Aliás, para o MPLA, isso de depender apenas de dinheiros públicos é coisa que ficou lá bem longe no passado. Com o termo da era de partido único, o MPLA viu também fechar-se a torneira que lhe permitia beneficiar de verbas do erário. Ao tempo do “mono” foi criado um esquema que lhe dava direito a 1 lwei por cada litro de combustível posto no mercado. Depois disso o MPLA resolveu construir a sua autossuficiência financeira criando as suas próprias empresas, por processos, diga-se, muito questionáveis.


Calcula-se que entre detidas e participadas, o número de empresas ligadas ao MPLA ascenda à quase meia centena. Um império cuja opacidade não permite ver o seu limite. Mas cujos tentáculos abarcam os mais diversos negócios e mercados, que vão dos transportes aéreos e rodoviários, passam pela indústria hoteleira e cervejeira e desembocam no mundo da publicidade e imprensa.

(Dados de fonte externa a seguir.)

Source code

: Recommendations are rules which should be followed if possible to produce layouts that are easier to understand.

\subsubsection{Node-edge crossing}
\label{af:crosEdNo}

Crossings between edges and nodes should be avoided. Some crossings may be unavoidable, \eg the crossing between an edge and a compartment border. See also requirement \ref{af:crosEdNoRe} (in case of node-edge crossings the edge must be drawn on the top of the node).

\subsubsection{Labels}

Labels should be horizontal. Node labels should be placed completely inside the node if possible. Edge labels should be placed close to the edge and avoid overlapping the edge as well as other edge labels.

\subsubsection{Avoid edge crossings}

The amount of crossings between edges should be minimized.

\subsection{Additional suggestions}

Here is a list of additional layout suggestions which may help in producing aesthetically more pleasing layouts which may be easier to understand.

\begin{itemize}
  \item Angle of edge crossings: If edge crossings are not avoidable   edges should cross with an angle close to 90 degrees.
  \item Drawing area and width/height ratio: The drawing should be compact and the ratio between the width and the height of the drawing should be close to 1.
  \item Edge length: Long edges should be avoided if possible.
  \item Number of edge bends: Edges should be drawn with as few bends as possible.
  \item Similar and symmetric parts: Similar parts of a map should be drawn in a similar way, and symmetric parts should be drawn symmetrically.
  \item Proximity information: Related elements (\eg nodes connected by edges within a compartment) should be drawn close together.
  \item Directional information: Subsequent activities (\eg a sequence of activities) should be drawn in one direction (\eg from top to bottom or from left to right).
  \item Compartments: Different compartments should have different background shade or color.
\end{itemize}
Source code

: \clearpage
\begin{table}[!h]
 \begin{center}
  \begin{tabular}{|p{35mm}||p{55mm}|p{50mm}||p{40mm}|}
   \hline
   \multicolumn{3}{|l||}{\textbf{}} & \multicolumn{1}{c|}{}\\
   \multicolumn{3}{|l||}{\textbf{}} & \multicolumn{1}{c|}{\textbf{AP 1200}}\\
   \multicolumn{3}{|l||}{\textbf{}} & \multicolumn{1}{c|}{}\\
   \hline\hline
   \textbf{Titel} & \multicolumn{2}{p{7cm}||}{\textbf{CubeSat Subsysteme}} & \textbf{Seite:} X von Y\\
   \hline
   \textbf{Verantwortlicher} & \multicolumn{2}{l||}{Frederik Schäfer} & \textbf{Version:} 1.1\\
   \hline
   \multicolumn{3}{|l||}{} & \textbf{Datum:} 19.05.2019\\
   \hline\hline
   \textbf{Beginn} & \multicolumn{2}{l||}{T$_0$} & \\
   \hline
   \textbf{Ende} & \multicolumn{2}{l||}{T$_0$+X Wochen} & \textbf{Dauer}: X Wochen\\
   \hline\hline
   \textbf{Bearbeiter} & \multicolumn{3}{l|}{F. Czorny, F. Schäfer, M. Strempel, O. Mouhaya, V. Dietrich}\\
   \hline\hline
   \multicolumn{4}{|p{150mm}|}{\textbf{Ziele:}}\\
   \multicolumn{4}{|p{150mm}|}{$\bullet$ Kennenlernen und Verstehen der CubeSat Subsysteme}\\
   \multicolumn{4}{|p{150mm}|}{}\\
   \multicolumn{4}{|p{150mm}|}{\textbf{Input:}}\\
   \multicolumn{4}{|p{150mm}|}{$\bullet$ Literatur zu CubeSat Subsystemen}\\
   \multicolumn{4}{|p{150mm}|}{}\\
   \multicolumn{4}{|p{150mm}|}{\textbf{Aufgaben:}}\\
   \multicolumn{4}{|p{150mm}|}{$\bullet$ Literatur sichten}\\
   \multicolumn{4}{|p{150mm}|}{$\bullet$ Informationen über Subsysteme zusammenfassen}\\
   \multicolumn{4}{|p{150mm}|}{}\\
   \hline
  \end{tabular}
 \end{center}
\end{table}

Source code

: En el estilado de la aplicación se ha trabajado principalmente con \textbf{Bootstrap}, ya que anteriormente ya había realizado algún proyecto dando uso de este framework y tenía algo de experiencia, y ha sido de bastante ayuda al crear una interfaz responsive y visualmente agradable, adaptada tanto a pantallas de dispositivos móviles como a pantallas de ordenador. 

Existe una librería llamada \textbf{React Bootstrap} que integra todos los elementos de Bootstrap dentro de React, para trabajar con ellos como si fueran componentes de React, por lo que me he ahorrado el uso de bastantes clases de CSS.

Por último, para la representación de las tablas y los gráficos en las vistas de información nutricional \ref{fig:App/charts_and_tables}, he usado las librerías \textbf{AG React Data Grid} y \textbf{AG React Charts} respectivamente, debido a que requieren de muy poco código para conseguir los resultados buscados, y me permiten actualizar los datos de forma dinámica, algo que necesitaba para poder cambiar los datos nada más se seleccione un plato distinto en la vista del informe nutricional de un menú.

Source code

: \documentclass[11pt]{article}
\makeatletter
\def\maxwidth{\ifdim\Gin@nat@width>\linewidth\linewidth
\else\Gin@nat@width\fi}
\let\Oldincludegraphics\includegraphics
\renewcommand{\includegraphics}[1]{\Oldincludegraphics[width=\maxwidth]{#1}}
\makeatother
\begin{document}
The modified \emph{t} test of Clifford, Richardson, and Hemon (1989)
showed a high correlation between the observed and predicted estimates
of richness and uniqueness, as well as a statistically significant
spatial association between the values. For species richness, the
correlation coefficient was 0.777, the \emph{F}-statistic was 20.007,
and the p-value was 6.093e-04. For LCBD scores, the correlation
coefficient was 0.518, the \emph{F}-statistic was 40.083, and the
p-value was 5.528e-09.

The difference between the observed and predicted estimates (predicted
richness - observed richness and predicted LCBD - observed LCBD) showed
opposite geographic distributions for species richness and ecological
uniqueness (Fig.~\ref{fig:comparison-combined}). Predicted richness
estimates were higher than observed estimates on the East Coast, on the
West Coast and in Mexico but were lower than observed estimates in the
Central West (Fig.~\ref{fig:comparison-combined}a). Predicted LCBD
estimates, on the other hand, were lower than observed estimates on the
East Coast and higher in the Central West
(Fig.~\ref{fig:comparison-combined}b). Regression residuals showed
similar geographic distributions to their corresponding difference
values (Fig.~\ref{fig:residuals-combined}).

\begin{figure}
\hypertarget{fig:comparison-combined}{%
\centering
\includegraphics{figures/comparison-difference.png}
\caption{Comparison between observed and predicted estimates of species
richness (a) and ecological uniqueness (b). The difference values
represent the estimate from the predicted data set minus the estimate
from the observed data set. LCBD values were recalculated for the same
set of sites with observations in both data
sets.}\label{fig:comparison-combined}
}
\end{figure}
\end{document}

A holding do MPLA tem neste momento como gestor máximo o dirigente do partido Mário António, membro do Bureau Político. Será ele o sacrificado caso José Eduardo dos Santos concretize a nomeação da filha à frente da GEFI.


De resto, a queda de Mário António tem condimentos de crónica anunciada desde que o líder do MPLA começou uma limpeza de balneários nos órgãos de direcção do partido, procurando adequá-los aos seus actuais interesses. Conhecido pela sua proximidade ao novo Presidente da República, João Lourenço, Mário António tinha praticamente os dias contados à frente frente do influente pelouro da Informação no secretariado do Bureau Político. E assim foi. Acabou por ser trocado pelo recém-chegado Norberto Garcia.

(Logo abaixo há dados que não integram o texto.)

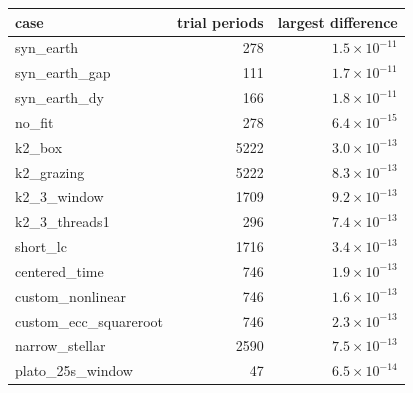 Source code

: \begin{tabular}{lrr}
\toprule
case & trial periods & largest difference \\
\midrule
syn\_earth & 278 & $1.5\times10^{-11}$ \\
syn\_earth\_gap & 111 & $1.7\times10^{-11}$ \\
syn\_earth\_dy & 166 & $1.8\times10^{-11}$ \\
no\_fit & 278 & $6.4\times10^{-15}$ \\
k2\_box & 5222 & $3.0\times10^{-13}$ \\
k2\_grazing & 5222 & $8.3\times10^{-13}$ \\
k2\_3\_window & 1709 & $9.2\times10^{-13}$ \\
k2\_3\_threads1 & 296 & $7.4\times10^{-13}$ \\
short\_lc & 1716 & $3.4\times10^{-13}$ \\
centered\_time & 746 & $1.9\times10^{-13}$ \\
custom\_nonlinear & 746 & $1.6\times10^{-13}$ \\
custom\_ecc\_squareroot & 746 & $2.3\times10^{-13}$ \\
narrow\_stellar & 2590 & $7.5\times10^{-13}$ \\
plato\_25s\_window & 47 & $6.5\times10^{-14}$ \\
\bottomrule
\end{tabular}
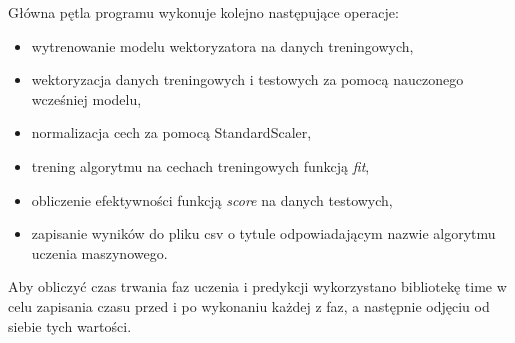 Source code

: Główna pętla programu wykonuje kolejno następujące operacje:
\begin{itemize}
    \item wytrenowanie modelu wektoryzatora na danych treningowych,
    \item wektoryzacja danych treningowych i testowych za pomocą 
    nauczonego wcześniej modelu,
    \item normalizacja cech za pomocą StandardScaler,
    \item trening algorytmu na cechach treningowych funkcją \textit{fit},
    \item obliczenie efektywności funkcją \textit{score} na danych testowych,
    \item zapisanie wyników do pliku csv o tytule odpowiadającym nazwie algorytmu 
    uczenia maszynowego.
\end{itemize}
Aby obliczyć czas trwania faz uczenia i predykcji wykorzystano bibliotekę time w celu
zapisania czasu przed i po wykonaniu każdej z faz, a następnie odjęciu od siebie tych wartości.
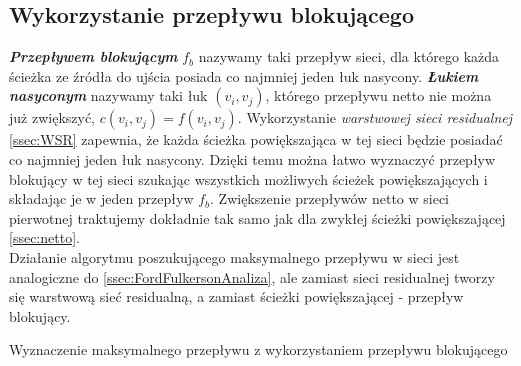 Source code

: \subsection{Wykorzystanie przepływu blokującego}\label{ssec:blockingFlowAnaliza}
\textbf{\textit{Przepływem blokującym}} $ f_b $ nazywamy taki przepływ sieci, dla którego każda ścieżka ze źródła do ujścia posiada co najmniej jeden łuk nasycony. \textbf{\textit{Łukiem nasyconym}} nazywamy taki łuk $ (v_i,v_j) $, którego przepływu netto nie można już zwiększyć, $ c(v_i,v_j)=f(v_i,v_j) $. Wykorzystanie \textit{warstwowej sieci residualnej} \ref{ssec:WSR} zapewnia, że każda ścieżka powiększająca w tej sieci będzie posiadać co najmniej jeden łuk nasycony. Dzięki temu można łatwo wyznaczyć przepływ blokujący w tej sieci szukając wszystkich możliwych ścieżek powiększających i składając je w jeden przepływ $ f_b $. Zwiększenie przepływów netto w sieci pierwotnej traktujemy dokładnie tak samo jak dla zwykłej ścieżki powiększającej \ref{ssec:netto}.\\\indent
Działanie algorytmu poszukującego maksymalnego przepływu w sieci jest analogiczne do  \ref{ssec:FordFulkersonAnaliza}, ale zamiast sieci residualnej tworzy się warstwową sieć residualną, a zamiast ścieżki powiększającej - przepływ blokujący.
\begin{algorithm}[H]
	\caption{Wyznaczenie maksymalnego przepływu z wykorzystaniem przepływu blokującego} \label{blockingFlowPseudo}
	\begin{algorithmic}
		\EndWhile\space
		\EndProcedure
	\end{algorithmic}
\end{algorithm}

A Mário António coube chefiar os Assuntos Sociais, que em boa verdade é qualquer coisa como uma “despromoção” tácita. Mas a queda, pelos vistos, ainda não se consumou totalmente, tudo indicando que também pode vir a ser despojado da GEFI, naquela que seria a machadada final contra si.


Não é tudo. De acordo com os outlooks existentes, Isabel dos Santos também poderá assumir o controlo do sector da informação, conduzindo-se atrás de Norberto Garcia, que na realidade não passa de um pau-mandado de JES, a voz do dono. O líder do MPLA atribui enorme importância a área informativa como arma de arremesso contra o Executivo de JLo. Norberto Garcia tem lábia, mas pouco mais do que isto, numa área em que se exige mais proficiência técnica e científica. Isabel dos Santos não tem propriamente lastro científico, mas sempre tem os amigos expatriados portugueses nos quais confia e aos quais, indubitavelmente, recorrerá.

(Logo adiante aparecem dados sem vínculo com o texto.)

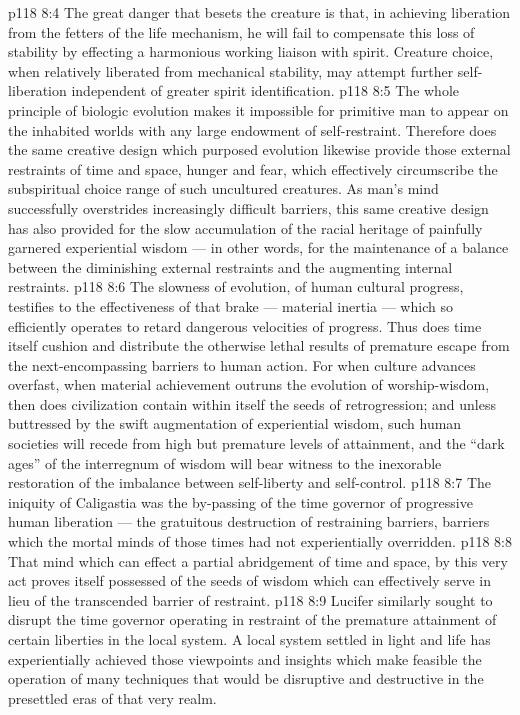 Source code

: \vs p118 8:4 The great danger that besets the creature is that, in achieving liberation from the fetters of the life mechanism, he will fail to compensate this loss of stability by effecting a harmonious working liaison with spirit. Creature choice, when relatively liberated from mechanical stability, may attempt further self\hyp{}liberation independent of greater spirit identification.
\vs p118 8:5 The whole principle of biologic evolution makes it impossible for primitive man to appear on the inhabited worlds with any large endowment of self\hyp{}restraint. Therefore does the same creative design which purposed evolution likewise provide those external restraints of time and space, hunger and fear, which effectively circumscribe the subspiritual choice range of such uncultured creatures. As man’s mind successfully overstrides increasingly difficult barriers, this same creative design has also provided for the slow accumulation of the racial heritage of painfully garnered experiential wisdom --- in other words, for the maintenance of a balance between the diminishing external restraints and the augmenting internal restraints.
\vs p118 8:6 The slowness of evolution, of human cultural progress, testifies to the effectiveness of that brake --- material inertia --- which so efficiently operates to retard dangerous velocities of progress. Thus does time itself cushion and distribute the otherwise lethal results of premature escape from the next\hyp{}encompassing barriers to human action. For when culture advances overfast, when material achievement outruns the evolution of worship\hyp{}wisdom, then does civilization contain within itself the seeds of retrogression; and unless buttressed by the swift augmentation of experiential wisdom, such human societies will recede from high but premature levels of attainment, and the “dark ages” of the interregnum of wisdom will bear witness to the inexorable restoration of the imbalance between self\hyp{}liberty and self\hyp{}control.
\vs p118 8:7 The iniquity of Caligastia was the by\hyp{}passing of the time governor of progressive human liberation --- the gratuitous destruction of restraining barriers, barriers which the mortal minds of those times had not experientially overridden.
\vs p118 8:8 That mind which can effect a partial abridgement of time and space, by this very act proves itself possessed of the seeds of wisdom which can effectively serve in lieu of the transcended barrier of restraint.
\vs p118 8:9 Lucifer similarly sought to disrupt the time governor operating in restraint of the premature attainment of certain liberties in the local system. A local system settled in light and life has experientially achieved those viewpoints and insights which make feasible the operation of many techniques that would be disruptive and destructive in the presettled eras of that very realm.
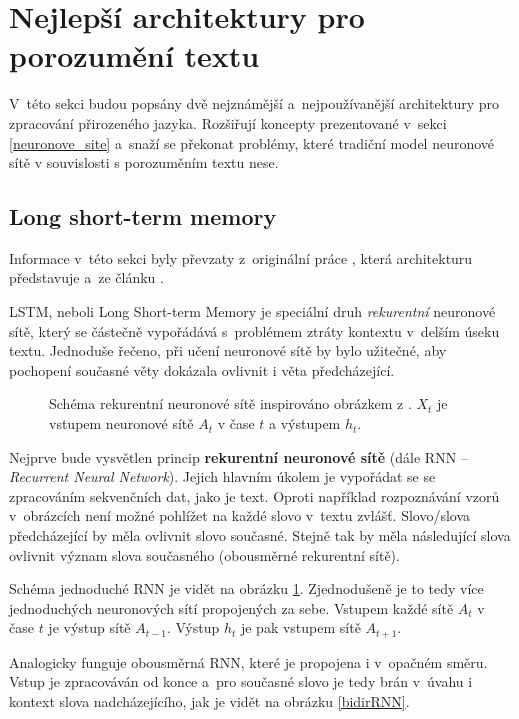 \section{Nejlepší architektury pro porozumění textu}
V~této sekci budou popsány dvě nejznámější a~nejpoužívanější architektury pro zpracování přirozeného jazyka. Rozšiřují koncepty prezentované v~sekci \ref{neuronove_site} a~snaží se překonat problémy, které tradiční model neuronové sítě v souvislosti s porozuměním textu nese.\par

\subsection{Long short-term memory}
\label{lstm}
Informace v~této sekci byly převzaty z~originální práce \cite{LSTM}, která architekturu představuje a~ze článku \cite{understandingLSTM}.\par
LSTM, neboli Long Short-term Memory je speciální druh \emph{rekurentní} neuronové sítě, který se částečně vypořádává s~problémem ztráty kontextu v~delším úseku textu. Jednoduše řečeno, při učení neuronové sítě by bylo užitečné, aby pochopení současné věty dokázala ovlivnit i věta předcházející.\par

\begin{figure}[hbt]
    \centering
	\caption{Schéma rekurentní neuronové sítě inspirováno obrázkem z \cite{understandingLSTM}. $X_t$ je vstupem neuronové sítě $A_t$ v čase $t$ a výstupem $h_t$.}
	\label{RNN}
\end{figure}

Nejprve bude vysvětlen princip \textbf{rekurentní neuronové sítě} (dále RNN -- \textit{Recurrent Neural Network}).
Jejich hlavním úkolem je vypořádat se se zpracováním sekvenčních dat, jako je text. Oproti například rozpoznávání vzorů v~obrázcích není možné pohlížet na každé slovo v~textu zvlášť. Slovo/slova předcházející by měla ovlivnit slovo současné. Stejně tak by měla následující slova ovlivnit význam slova současného (obousměrné rekurentní sítě).\par
Schéma jednoduché RNN je vidět na obrázku \ref{RNN}. Zjednodušeně je to tedy více jednoduchých neuronových sítí propojených za sebe. Vstupem každé sítě $A_t$ v čase $t$ je výstup sítě $A_{t-1}$. Výstup $h_t$ je pak vstupem sítě $A_{t+1}$.\par
Analogicky funguje obousměrná RNN, které je propojena i v~opačném směru. Vstup je zpracováván od konce a~pro současné slovo je tedy brán v~úvahu i kontext slova nadcházejícího, jak je vidět na obrázku \ref{bidirRNN}.\par

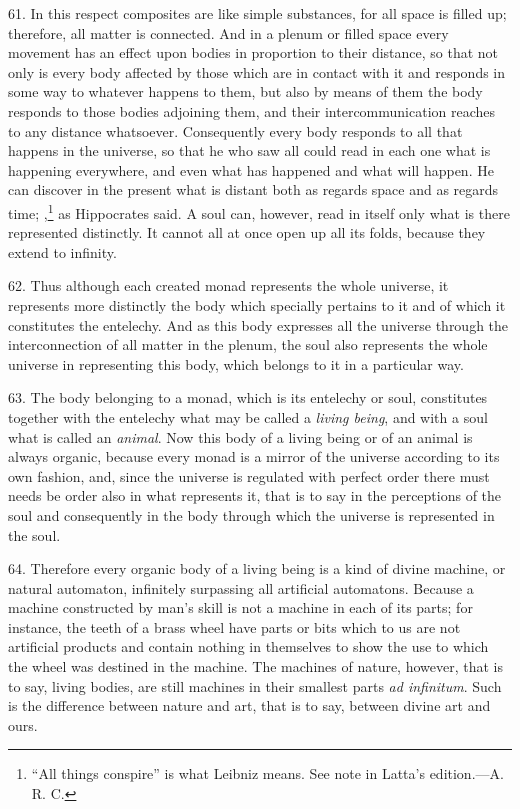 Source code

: 61. In this respect composites are like simple substances, for all
space is filled up; therefore, all matter is connected. And in a
plenum or filled space every movement has an effect upon bodies in
proportion to their distance, so that not only is every body affected
by those which are in contact with it and responds in some way to
whatever happens to them, but also by means of them the body responds
to those bodies adjoining them, and their intercommunication reaches
to any distance whatsoever. Consequently every body responds to all
that happens in the universe, so that he who saw all could read in
each one what is happening everywhere, and even what has happened and
what will happen. He can discover in the present what is distant both
as regards space and as regards time; ,\footnote{``All things conspire'' is what Leibniz means. See
note in Latta's edition.---A. R. C.} as Hippocrates said. A soul can,
however, read in itself only what is there represented distinctly. It
cannot all at once open up all its folds, because they extend to
infinity.

62. Thus although each created monad represents the whole universe, it
represents more distinctly the  body which specially
pertains to it and of which it constitutes the entelechy. And as this
body expresses all the universe through the interconnection of all
matter in the plenum, the soul also represents the whole universe in
representing this body, which belongs to it in a particular way.

63. The body belonging to a monad, which is its entelechy or soul,
constitutes together with the entelechy what may be called a
\textit{living being}, and with a soul what is called an
\textit{animal}. Now this body of a living being or of an animal is
always organic, because every monad is a mirror of the universe
according to its own fashion, and, since the universe is regulated
with perfect order there must needs be order also in what represents
it, that is to say in the perceptions of the soul and consequently in
the body through which the universe is represented in the soul.

64. Therefore every organic body of a living being is a kind of divine
machine, or natural automaton, infinitely surpassing all artificial
automatons. Because a machine constructed by man's skill is not a
machine in each of its parts; for instance, the teeth of a brass wheel
have parts or bits which to us are not artificial products and contain
nothing in themselves to show the use to which the wheel was destined
in the machine. The machines of nature, however, that is to say,
living bodies, are still machines in their smallest parts \textit{ad
infinitum}. Such is the difference between nature and art, that is to
say, between divine art and ours.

Mas este é o grande senão da chegada de Isabel dos Santos para reforçar os intentos do pai no MPLA. O problema, está visto, é que tudo isso levará ao risco da “portugalização” do maior partido do país, tal como aconteceu durante o período em que Isabel esteve à testa da Sonangol. É óbvio que atrelada a ela aterrará no “Kremlin” uma caterva de expatriados portugueses.


E à semelhança ainda do que sucedeu com a Sonangol, o maior risco associado à invasão lusitana seria novamente a exposição a estrangeiros de informação classificada e de carácter estratégico sobre o país que o MPLA certamente detém, na sua condição privilegiada de partido-Estado ao longo de todos estes anos.